• [Activity] Show all lines containing "ifdef" from the data below.

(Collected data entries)
§

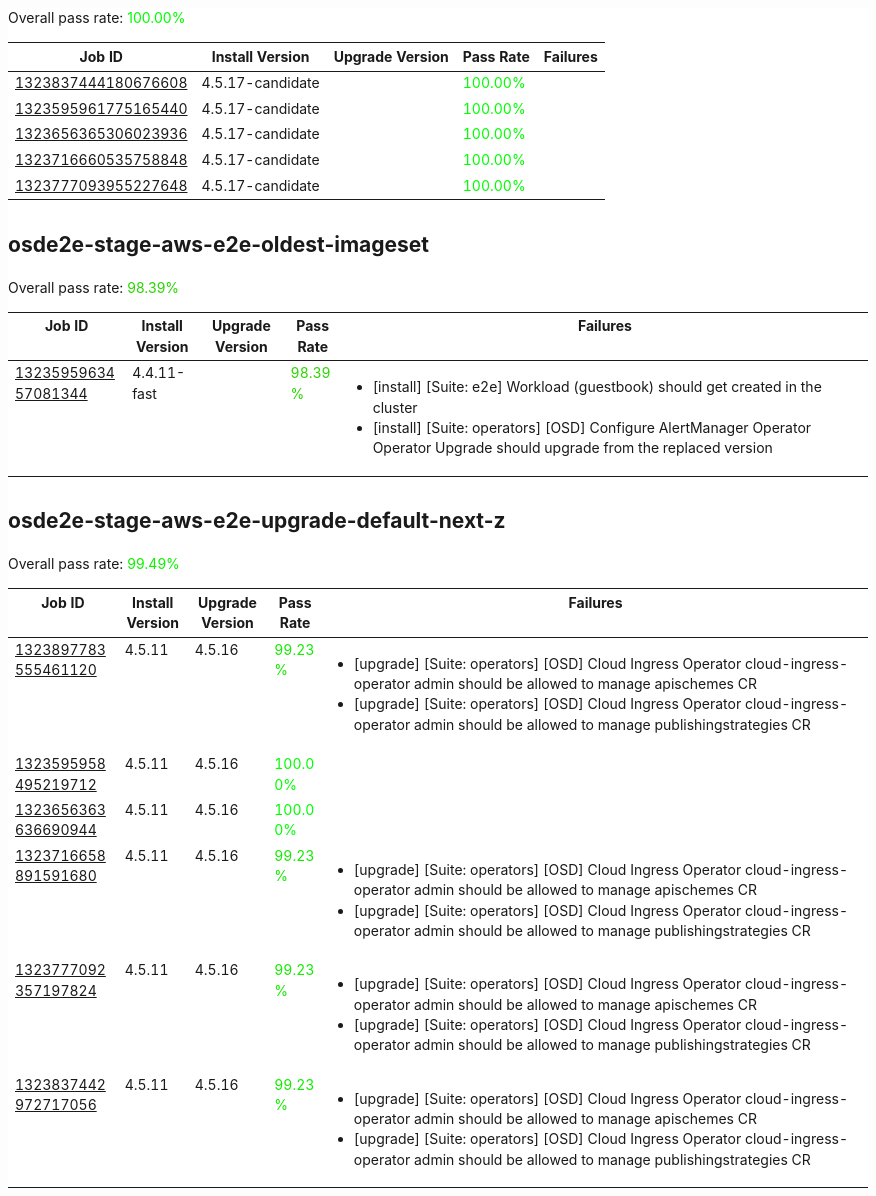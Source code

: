 Overall pass rate: <span style="color:#01fe00;">100.00%</span>

| Job ID | Install Version | Upgrade Version | Pass Rate | Failures |
|--------|-----------------|-----------------|-----------|----------|
[1323837444180676608](https://prow.ci.openshift.org/view/gs/origin-ci-test/logs/osde2e-stage-aws-e2e-next-z/1323837444180676608) | 4.5.17-candidate |  | <span style="color:#01fe00;">100.00%</span>|
[1323595961775165440](https://prow.ci.openshift.org/view/gs/origin-ci-test/logs/osde2e-stage-aws-e2e-next-z/1323595961775165440) | 4.5.17-candidate |  | <span style="color:#01fe00;">100.00%</span>|
[1323656365306023936](https://prow.ci.openshift.org/view/gs/origin-ci-test/logs/osde2e-stage-aws-e2e-next-z/1323656365306023936) | 4.5.17-candidate |  | <span style="color:#01fe00;">100.00%</span>|
[1323716660535758848](https://prow.ci.openshift.org/view/gs/origin-ci-test/logs/osde2e-stage-aws-e2e-next-z/1323716660535758848) | 4.5.17-candidate |  | <span style="color:#01fe00;">100.00%</span>|
[1323777093955227648](https://prow.ci.openshift.org/view/gs/origin-ci-test/logs/osde2e-stage-aws-e2e-next-z/1323777093955227648) | 4.5.17-candidate |  | <span style="color:#01fe00;">100.00%</span>|



## osde2e-stage-aws-e2e-oldest-imageset

Overall pass rate: <span style="color:#2ad500;">98.39%</span>

| Job ID | Install Version | Upgrade Version | Pass Rate | Failures |
|--------|-----------------|-----------------|-----------|----------|
[1323595963457081344](https://prow.ci.openshift.org/view/gs/origin-ci-test/logs/osde2e-stage-aws-e2e-oldest-imageset/1323595963457081344) | 4.4.11-fast |  | <span style="color:#2ad500;">98.39%</span>|<ul><li>[install] [Suite: e2e] Workload (guestbook) should get created in the cluster</li><li>[install] [Suite: operators] [OSD] Configure AlertManager Operator Operator Upgrade should upgrade from the replaced version</li></ul>



## osde2e-stage-aws-e2e-upgrade-default-next-z

Overall pass rate: <span style="color:#0ef100;">99.49%</span>

| Job ID | Install Version | Upgrade Version | Pass Rate | Failures |
|--------|-----------------|-----------------|-----------|----------|
[1323897783555461120](https://prow.ci.openshift.org/view/gs/origin-ci-test/logs/osde2e-stage-aws-e2e-upgrade-default-next-z/1323897783555461120) | 4.5.11 | 4.5.16 | <span style="color:#14eb00;">99.23%</span>|<ul><li>[upgrade] [Suite: operators] [OSD] Cloud Ingress Operator cloud-ingress-operator admin should be allowed to manage apischemes CR</li><li>[upgrade] [Suite: operators] [OSD] Cloud Ingress Operator cloud-ingress-operator admin should be allowed to manage publishingstrategies CR</li></ul>
[1323595958495219712](https://prow.ci.openshift.org/view/gs/origin-ci-test/logs/osde2e-stage-aws-e2e-upgrade-default-next-z/1323595958495219712) | 4.5.11 | 4.5.16 | <span style="color:#01fe00;">100.00%</span>|
[1323656363636690944](https://prow.ci.openshift.org/view/gs/origin-ci-test/logs/osde2e-stage-aws-e2e-upgrade-default-next-z/1323656363636690944) | 4.5.11 | 4.5.16 | <span style="color:#01fe00;">100.00%</span>|
[1323716658891591680](https://prow.ci.openshift.org/view/gs/origin-ci-test/logs/osde2e-stage-aws-e2e-upgrade-default-next-z/1323716658891591680) | 4.5.11 | 4.5.16 | <span style="color:#14eb00;">99.23%</span>|<ul><li>[upgrade] [Suite: operators] [OSD] Cloud Ingress Operator cloud-ingress-operator admin should be allowed to manage apischemes CR</li><li>[upgrade] [Suite: operators] [OSD] Cloud Ingress Operator cloud-ingress-operator admin should be allowed to manage publishingstrategies CR</li></ul>
[1323777092357197824](https://prow.ci.openshift.org/view/gs/origin-ci-test/logs/osde2e-stage-aws-e2e-upgrade-default-next-z/1323777092357197824) | 4.5.11 | 4.5.16 | <span style="color:#14eb00;">99.23%</span>|<ul><li>[upgrade] [Suite: operators] [OSD] Cloud Ingress Operator cloud-ingress-operator admin should be allowed to manage apischemes CR</li><li>[upgrade] [Suite: operators] [OSD] Cloud Ingress Operator cloud-ingress-operator admin should be allowed to manage publishingstrategies CR</li></ul>
[1323837442972717056](https://prow.ci.openshift.org/view/gs/origin-ci-test/logs/osde2e-stage-aws-e2e-upgrade-default-next-z/1323837442972717056) | 4.5.11 | 4.5.16 | <span style="color:#14eb00;">99.23%</span>|<ul><li>[upgrade] [Suite: operators] [OSD] Cloud Ingress Operator cloud-ingress-operator admin should be allowed to manage apischemes CR</li><li>[upgrade] [Suite: operators] [OSD] Cloud Ingress Operator cloud-ingress-operator admin should be allowed to manage publishingstrategies CR</li></ul>
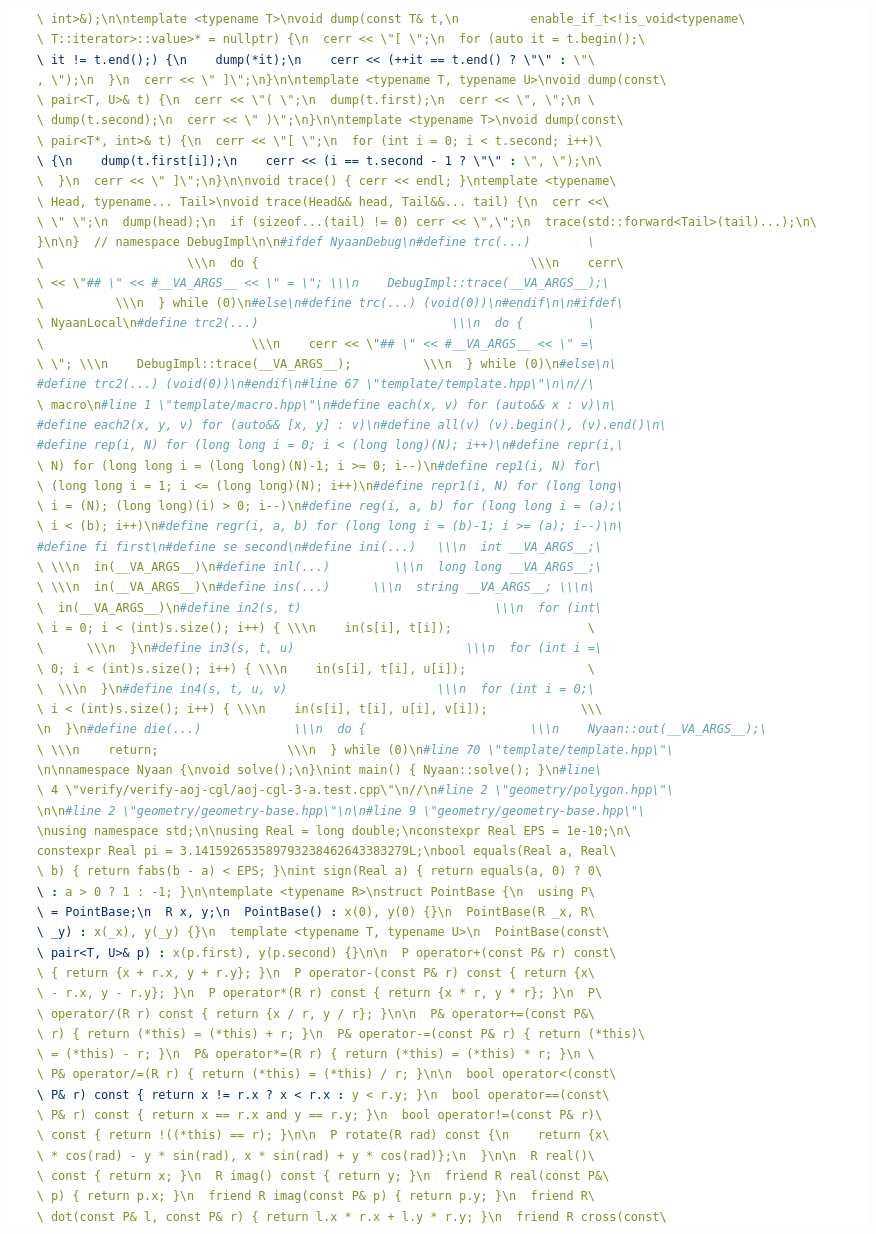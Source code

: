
 ```yaml
    \ int>&);\n\ntemplate <typename T>\nvoid dump(const T& t,\n          enable_if_t<!is_void<typename\
    \ T::iterator>::value>* = nullptr) {\n  cerr << \"[ \";\n  for (auto it = t.begin();\
    \ it != t.end();) {\n    dump(*it);\n    cerr << (++it == t.end() ? \"\" : \"\
    , \");\n  }\n  cerr << \" ]\";\n}\n\ntemplate <typename T, typename U>\nvoid dump(const\
    \ pair<T, U>& t) {\n  cerr << \"( \";\n  dump(t.first);\n  cerr << \", \";\n \
    \ dump(t.second);\n  cerr << \" )\";\n}\n\ntemplate <typename T>\nvoid dump(const\
    \ pair<T*, int>& t) {\n  cerr << \"[ \";\n  for (int i = 0; i < t.second; i++)\
    \ {\n    dump(t.first[i]);\n    cerr << (i == t.second - 1 ? \"\" : \", \");\n\
    \  }\n  cerr << \" ]\";\n}\n\nvoid trace() { cerr << endl; }\ntemplate <typename\
    \ Head, typename... Tail>\nvoid trace(Head&& head, Tail&&... tail) {\n  cerr <<\
    \ \" \";\n  dump(head);\n  if (sizeof...(tail) != 0) cerr << \",\";\n  trace(std::forward<Tail>(tail)...);\n\
    }\n\n}  // namespace DebugImpl\n\n#ifdef NyaanDebug\n#define trc(...)        \
    \                    \\\n  do {                                      \\\n    cerr\
    \ << \"## \" << #__VA_ARGS__ << \" = \"; \\\n    DebugImpl::trace(__VA_ARGS__);\
    \          \\\n  } while (0)\n#else\n#define trc(...) (void(0))\n#endif\n\n#ifdef\
    \ NyaanLocal\n#define trc2(...)                           \\\n  do {         \
    \                             \\\n    cerr << \"## \" << #__VA_ARGS__ << \" =\
    \ \"; \\\n    DebugImpl::trace(__VA_ARGS__);          \\\n  } while (0)\n#else\n\
    #define trc2(...) (void(0))\n#endif\n#line 67 \"template/template.hpp\"\n\n//\
    \ macro\n#line 1 \"template/macro.hpp\"\n#define each(x, v) for (auto&& x : v)\n\
    #define each2(x, y, v) for (auto&& [x, y] : v)\n#define all(v) (v).begin(), (v).end()\n\
    #define rep(i, N) for (long long i = 0; i < (long long)(N); i++)\n#define repr(i,\
    \ N) for (long long i = (long long)(N)-1; i >= 0; i--)\n#define rep1(i, N) for\
    \ (long long i = 1; i <= (long long)(N); i++)\n#define repr1(i, N) for (long long\
    \ i = (N); (long long)(i) > 0; i--)\n#define reg(i, a, b) for (long long i = (a);\
    \ i < (b); i++)\n#define regr(i, a, b) for (long long i = (b)-1; i >= (a); i--)\n\
    #define fi first\n#define se second\n#define ini(...)   \\\n  int __VA_ARGS__;\
    \ \\\n  in(__VA_ARGS__)\n#define inl(...)         \\\n  long long __VA_ARGS__;\
    \ \\\n  in(__VA_ARGS__)\n#define ins(...)      \\\n  string __VA_ARGS__; \\\n\
    \  in(__VA_ARGS__)\n#define in2(s, t)                           \\\n  for (int\
    \ i = 0; i < (int)s.size(); i++) { \\\n    in(s[i], t[i]);                   \
    \      \\\n  }\n#define in3(s, t, u)                        \\\n  for (int i =\
    \ 0; i < (int)s.size(); i++) { \\\n    in(s[i], t[i], u[i]);                 \
    \  \\\n  }\n#define in4(s, t, u, v)                     \\\n  for (int i = 0;\
    \ i < (int)s.size(); i++) { \\\n    in(s[i], t[i], u[i], v[i]);             \\\
    \n  }\n#define die(...)             \\\n  do {                       \\\n    Nyaan::out(__VA_ARGS__);\
    \ \\\n    return;                  \\\n  } while (0)\n#line 70 \"template/template.hpp\"\
    \n\nnamespace Nyaan {\nvoid solve();\n}\nint main() { Nyaan::solve(); }\n#line\
    \ 4 \"verify/verify-aoj-cgl/aoj-cgl-3-a.test.cpp\"\n//\n#line 2 \"geometry/polygon.hpp\"\
    \n\n#line 2 \"geometry/geometry-base.hpp\"\n\n#line 9 \"geometry/geometry-base.hpp\"\
    \nusing namespace std;\n\nusing Real = long double;\nconstexpr Real EPS = 1e-10;\n\
    constexpr Real pi = 3.141592653589793238462643383279L;\nbool equals(Real a, Real\
    \ b) { return fabs(b - a) < EPS; }\nint sign(Real a) { return equals(a, 0) ? 0\
    \ : a > 0 ? 1 : -1; }\n\ntemplate <typename R>\nstruct PointBase {\n  using P\
    \ = PointBase;\n  R x, y;\n  PointBase() : x(0), y(0) {}\n  PointBase(R _x, R\
    \ _y) : x(_x), y(_y) {}\n  template <typename T, typename U>\n  PointBase(const\
    \ pair<T, U>& p) : x(p.first), y(p.second) {}\n\n  P operator+(const P& r) const\
    \ { return {x + r.x, y + r.y}; }\n  P operator-(const P& r) const { return {x\
    \ - r.x, y - r.y}; }\n  P operator*(R r) const { return {x * r, y * r}; }\n  P\
    \ operator/(R r) const { return {x / r, y / r}; }\n\n  P& operator+=(const P&\
    \ r) { return (*this) = (*this) + r; }\n  P& operator-=(const P& r) { return (*this)\
    \ = (*this) - r; }\n  P& operator*=(R r) { return (*this) = (*this) * r; }\n \
    \ P& operator/=(R r) { return (*this) = (*this) / r; }\n\n  bool operator<(const\
    \ P& r) const { return x != r.x ? x < r.x : y < r.y; }\n  bool operator==(const\
    \ P& r) const { return x == r.x and y == r.y; }\n  bool operator!=(const P& r)\
    \ const { return !((*this) == r); }\n\n  P rotate(R rad) const {\n    return {x\
    \ * cos(rad) - y * sin(rad), x * sin(rad) + y * cos(rad)};\n  }\n\n  R real()\
    \ const { return x; }\n  R imag() const { return y; }\n  friend R real(const P&\
    \ p) { return p.x; }\n  friend R imag(const P& p) { return p.y; }\n  friend R\
    \ dot(const P& l, const P& r) { return l.x * r.x + l.y * r.y; }\n  friend R cross(const\
```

§

• [Exercise solution]
    }\n\n}  // namespace DebugImpl\n\n#ifdef NyaanDebug\n#define trc(...)        \
    \          \\\n  } while (0)\n#else\n#define trc(...) (void(0))\n#endif\n\n#ifdef\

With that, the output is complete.